EARA encourages the biomedical sector, in every European country, to make a commitment to openness and transparency in its use of animals for research. There are now eight countries with active Transparency Agreements in Europe – Belgium, France, Germany, Netherlands, Portugal, Spain, Switzerland and the UK, and three outside Europe – in Australia, New Zealand and US.  

Animal research in the European Union (EU) is strictly regulated under Directive 2010/63/EU on the protection of animals used for scientific purposes, and is implemented nationally by each member state’s competent authorities. The directive is also closely followed in non-EU countries such as Switzerland, the UK and Norway. The Directive’s aim is to protect animals used in research by regulating both the use and care of these animals. Similar standards to ensure the proper regulation and welfare of research animals exist in many other parts of the world, such as the USAAustralia and South Korea

Research projects involving animals have to be authorised by the local competent authority before they can start. Project applications follow a pre-defined template and include extensive details on procedures and schedules, scientific explanations, ethical considerations and a non-technical summary of the project (see the EARA feature ‘Non-technical summaries explained’). An important component of this assessment is the ‘harm-benefit analysis’ by which the competent authorities assess if the potential outcomes of a project outweigh the harm done to the animals. Once approved, any changes to protocols that deviate from the granted project license require filing an amendment with the competent authority. 

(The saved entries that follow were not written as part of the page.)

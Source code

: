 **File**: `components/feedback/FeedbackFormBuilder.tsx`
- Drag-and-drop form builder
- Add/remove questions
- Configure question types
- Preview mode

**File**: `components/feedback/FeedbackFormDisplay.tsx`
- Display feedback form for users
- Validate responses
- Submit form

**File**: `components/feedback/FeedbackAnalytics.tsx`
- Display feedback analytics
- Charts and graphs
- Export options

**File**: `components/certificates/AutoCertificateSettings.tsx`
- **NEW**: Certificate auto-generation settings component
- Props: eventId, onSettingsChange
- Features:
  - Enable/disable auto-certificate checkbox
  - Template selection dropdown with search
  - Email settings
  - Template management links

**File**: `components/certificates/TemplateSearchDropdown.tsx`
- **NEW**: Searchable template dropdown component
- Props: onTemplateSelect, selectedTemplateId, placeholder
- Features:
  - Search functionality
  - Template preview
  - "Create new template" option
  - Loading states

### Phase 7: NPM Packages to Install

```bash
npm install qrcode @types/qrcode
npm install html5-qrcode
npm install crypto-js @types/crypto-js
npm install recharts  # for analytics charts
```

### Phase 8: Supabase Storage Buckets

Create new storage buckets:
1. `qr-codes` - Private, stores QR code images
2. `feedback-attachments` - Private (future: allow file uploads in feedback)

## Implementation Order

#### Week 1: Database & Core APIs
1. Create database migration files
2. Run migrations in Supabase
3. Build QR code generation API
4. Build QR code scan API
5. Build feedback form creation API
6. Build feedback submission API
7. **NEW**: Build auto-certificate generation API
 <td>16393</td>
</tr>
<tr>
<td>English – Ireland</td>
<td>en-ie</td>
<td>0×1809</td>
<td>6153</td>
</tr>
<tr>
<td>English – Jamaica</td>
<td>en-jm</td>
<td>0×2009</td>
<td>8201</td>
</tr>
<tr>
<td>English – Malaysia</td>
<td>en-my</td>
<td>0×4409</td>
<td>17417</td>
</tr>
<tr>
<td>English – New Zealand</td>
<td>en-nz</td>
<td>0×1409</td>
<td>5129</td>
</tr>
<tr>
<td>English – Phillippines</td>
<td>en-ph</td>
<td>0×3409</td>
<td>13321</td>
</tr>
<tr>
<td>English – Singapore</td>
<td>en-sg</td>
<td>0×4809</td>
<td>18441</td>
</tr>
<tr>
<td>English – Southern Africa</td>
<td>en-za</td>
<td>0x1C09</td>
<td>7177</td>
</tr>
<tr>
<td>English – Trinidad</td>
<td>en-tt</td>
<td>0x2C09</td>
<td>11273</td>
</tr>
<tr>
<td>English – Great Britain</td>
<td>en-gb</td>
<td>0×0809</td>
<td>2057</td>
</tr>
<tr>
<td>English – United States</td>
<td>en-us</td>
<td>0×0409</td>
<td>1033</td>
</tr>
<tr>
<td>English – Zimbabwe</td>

Every individual working with research animals must have the right certifications depending on their role: carrying out experimental procedures, designing procedures and projects, taking care of the animals or euthanising animals. 

In Europe, this training is required under EU legislation (EU/2010/63 Directive) and includes modules on animal biology, welfare, ethics, legislation, and the principles of the 3Rs (Replacement, Reduction, and Refinement). Training also covers practical skills, such as proper handling and recognising signs of pain or distress, so that relief countermeasures can be applied whenever possible. 

Each establishment must have access to a designated veterinarian with expertise in laboratory animal medicine. Veterinarians are responsible for animal health, preventive measures and advising on housing, enrichment, and welfare. They have the authority to intervene where animal health or wellbeing is compromised, including recommending treatment, changes to care practices, or other welfare measures.  

The designated veterinarian is a central figure in the animal facility and plays an active role in research projects. They contribute to training and supervision of both researchers and technical staff in animal handling and procedures, and are involved in assessing whether personnel have demonstrated sufficient competence to perform their tasks independently. Veterinarians also advice on project planning and implementation to ensure that animal care and welfare requirements are appropriately integrated throughout the project.